Réalisée sur 748 enfants dans le Grand Beyrouth, à Tripoli, Saïda, dans la Békaa et au Akkar, l'étude souligne que seulement 3 % des enfants des rues vivent effectivement dans la rue, dorment sur les trottoirs, sous les ponts ou dans des véhicules désaffectés. De plus, 7 % d'entre eux vivent dans des immeubles en ruine ou des chantiers. Même les enfants qui habitent des logements convenables souffrent de la promiscuité et de conditions de vie difficiles. Il est à noter que 66 % des enfants des rues vivent dans des familles ordinaires, composées de deux parents mariés qui vivent ensemble. Par ailleurs, le quart des enfants (26 %) ont recours à la mendicité, la moitié pratique la mendicité convaincante (vente de chewing-gums, lavage de vitres, diseurs de bonne aventure) et 11 % sont cireurs de chaussures.
Si les images des enfants des rues sont dérangeantes, « le problème est parfaitement gérable », assure Franck Hagemann, directeur général adjoint du Bureau régional de l'OIT pour les pays arabes. Il précise à L'Orient-Le Jour que le nombre d'enfants des rues « n'est pas énorme et atteindrait tout au plus 4 500 enfants, si on multipliait les estimations par trois ». « Une grande partie de ces enfants sont analphabètes (42 %) et n'ont jamais été scolarisés (40 %), 57 % d'entre eux souffrent de décrochage scolaire, la solution réside donc dans l'éducation adaptée de ces enfants, insiste-t-il. Mais pour cela, il faut une volonté politique et quelques bailleurs de fonds qui fournissent les moyens nécessaires. »

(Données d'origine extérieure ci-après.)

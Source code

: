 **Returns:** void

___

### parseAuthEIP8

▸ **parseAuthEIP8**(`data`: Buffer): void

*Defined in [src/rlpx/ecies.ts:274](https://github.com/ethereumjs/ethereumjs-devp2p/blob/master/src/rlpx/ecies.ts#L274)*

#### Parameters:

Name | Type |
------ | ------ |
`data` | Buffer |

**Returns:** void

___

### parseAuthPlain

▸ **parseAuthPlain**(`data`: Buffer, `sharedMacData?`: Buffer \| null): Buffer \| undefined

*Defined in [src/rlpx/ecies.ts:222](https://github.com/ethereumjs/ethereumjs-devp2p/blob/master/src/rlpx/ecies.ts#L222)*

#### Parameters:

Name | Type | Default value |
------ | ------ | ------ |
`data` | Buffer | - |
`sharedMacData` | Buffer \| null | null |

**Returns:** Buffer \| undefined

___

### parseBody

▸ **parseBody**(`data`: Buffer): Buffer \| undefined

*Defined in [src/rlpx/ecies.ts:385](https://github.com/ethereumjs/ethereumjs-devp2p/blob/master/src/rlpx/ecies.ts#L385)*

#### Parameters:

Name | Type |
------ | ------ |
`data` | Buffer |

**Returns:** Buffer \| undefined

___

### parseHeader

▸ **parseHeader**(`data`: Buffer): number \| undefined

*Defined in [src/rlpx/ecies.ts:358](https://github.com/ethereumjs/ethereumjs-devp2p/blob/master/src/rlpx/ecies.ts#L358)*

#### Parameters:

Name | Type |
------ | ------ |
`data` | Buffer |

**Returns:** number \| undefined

Exclusion sociale, vulnérabilité des ménages
« Le problème s'est aggravé avec la crise syrienne », constate le ministre du Travail, Sejaan Azzi. Il estime aussi que les enfants des rues sont « des bombes à retardement, plus particulièrement pour les projets terroristes ». « Nous devons lutter contre cette réalité aussi bien pour l'avenir de ces enfants que pour celui de la société libanaise », affirme-t-il. Mais pour ce faire, il est important « de traduire les études sur le terrain ». Il propose à cette fin « la construction d'une institution qui hébergerait les enfants des rues, où ils seront en lieu sûr », assure-t-il, observant que les coûts de construction d'une telle structure « ne dépasseraient pas les 150 000 dollars ».

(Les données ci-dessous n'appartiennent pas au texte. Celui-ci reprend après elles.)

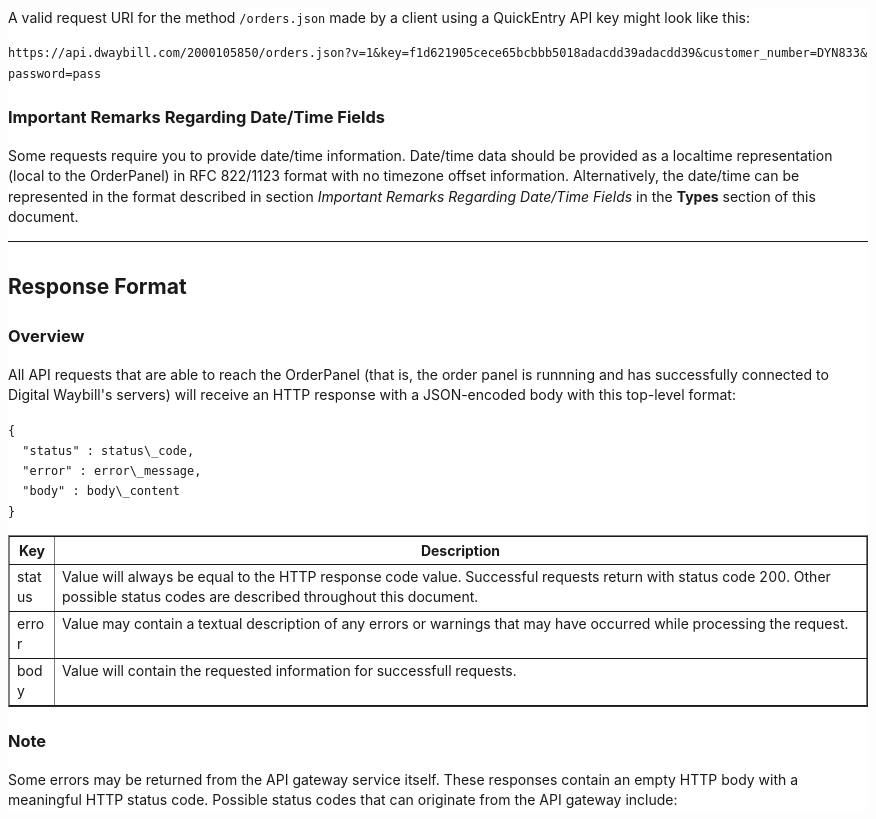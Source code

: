 A valid request URI for the method `/orders.json` made by a client using a 
QuickEntry API key might look like this:

    https://api.dwaybill.com/2000105850/orders.json?v=1&key=f1d621905cece65bcbbb5018adacdd39adacdd39&customer_number=DYN833&password=pass


### Important Remarks Regarding Date/Time Fields
Some requests require you to provide date/time information. Date/time data
should be provided as a localtime representation (local to the OrderPanel) 
in RFC 822/1123 format with no timezone offset information. Alternatively, the
date/time can be represented in the format described in section *Important 
Remarks Regarding Date/Time Fields* in the **Types** section of this document.

--------------------------------------------------------------------------------
Response Format
---------------

### Overview
All API requests that are able to reach the OrderPanel (that is, the order
panel is runnning and has successfully connected to Digital Waybill's servers)
will receive an HTTP response with a JSON-encoded body with this top-level format:

    {
      "status" : status\_code,
      "error" : error\_message,
      "body" : body\_content
    }

<table border="1" cellpadding="3">
<tr>
  <th>Key</th>
  <th>Description</th>
</tr>
<tr>
  <td>status</td>
  <td>Value will always be equal to the HTTP response code value. Successful requests return with status code 200. Other possible status codes are described throughout this document.</td>
</tr>
<tr>
  <td>error</td>
  <td>Value may contain a textual description of any errors or warnings that may have occurred while processing the request.  </td>
</tr>
<tr>
  <td>body</td>
  <td>Value will contain the requested information for successfull requests.</td>
</tr>
</table>

### Note
Some errors may be returned from the API gateway service itself. These responses
contain an empty HTTP body with a meaningful HTTP status code. Possible status
codes that can originate from the API gateway include:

« Les enfants des rues sont extrêmement vulnérables à toutes les formes d'exploitation et d'abus. Ces garçons et filles travaillent dans un environnement hasardeux (souvent plus de 8 heures par jour et 6 jours sur 7), ils manquent de la moindre protection adulte, d'orientation, de nourriture et d'amour », déplore de son côté la représentante de l'Unicef, Annamaria Laurini. Évoquant les causes de cette réalité telles que développées par l'étude, elle cite, entre autres, l'exclusion sociale, la vulnérabilité des ménages, le flux des réfugiés syriens au Liban, le crime organisé et l'exploitation des enfants. « Créer un environnement protecteur, où les lois, les services et les pratiques réduisent la vulnérabilité de ces enfants est une priorité pour l'Unicef », dit-elle.
« La prévalence des enfants qui vivent ou travaillent dans la rue est un problème de longue date qui pose un défi persistant, lié aux grandes questions socio-économiques du Liban », souligne de son côté le représentant de Save the children, Ian Rodgers, qui réaffirme l'engagement de son organisation pour la Convention des droits de l'enfant.
Les efforts conjoints de tous les partenaires sont impératifs pour lutter contre le travail des enfants. Mais encore faudrait-il que les solutions envisagées aillent dans le même sens. Ce qui n'est pas encore évident, l'OIT se prononçant pour l'éducation adaptée et le ministre du Travail envisageant le placement en institutions.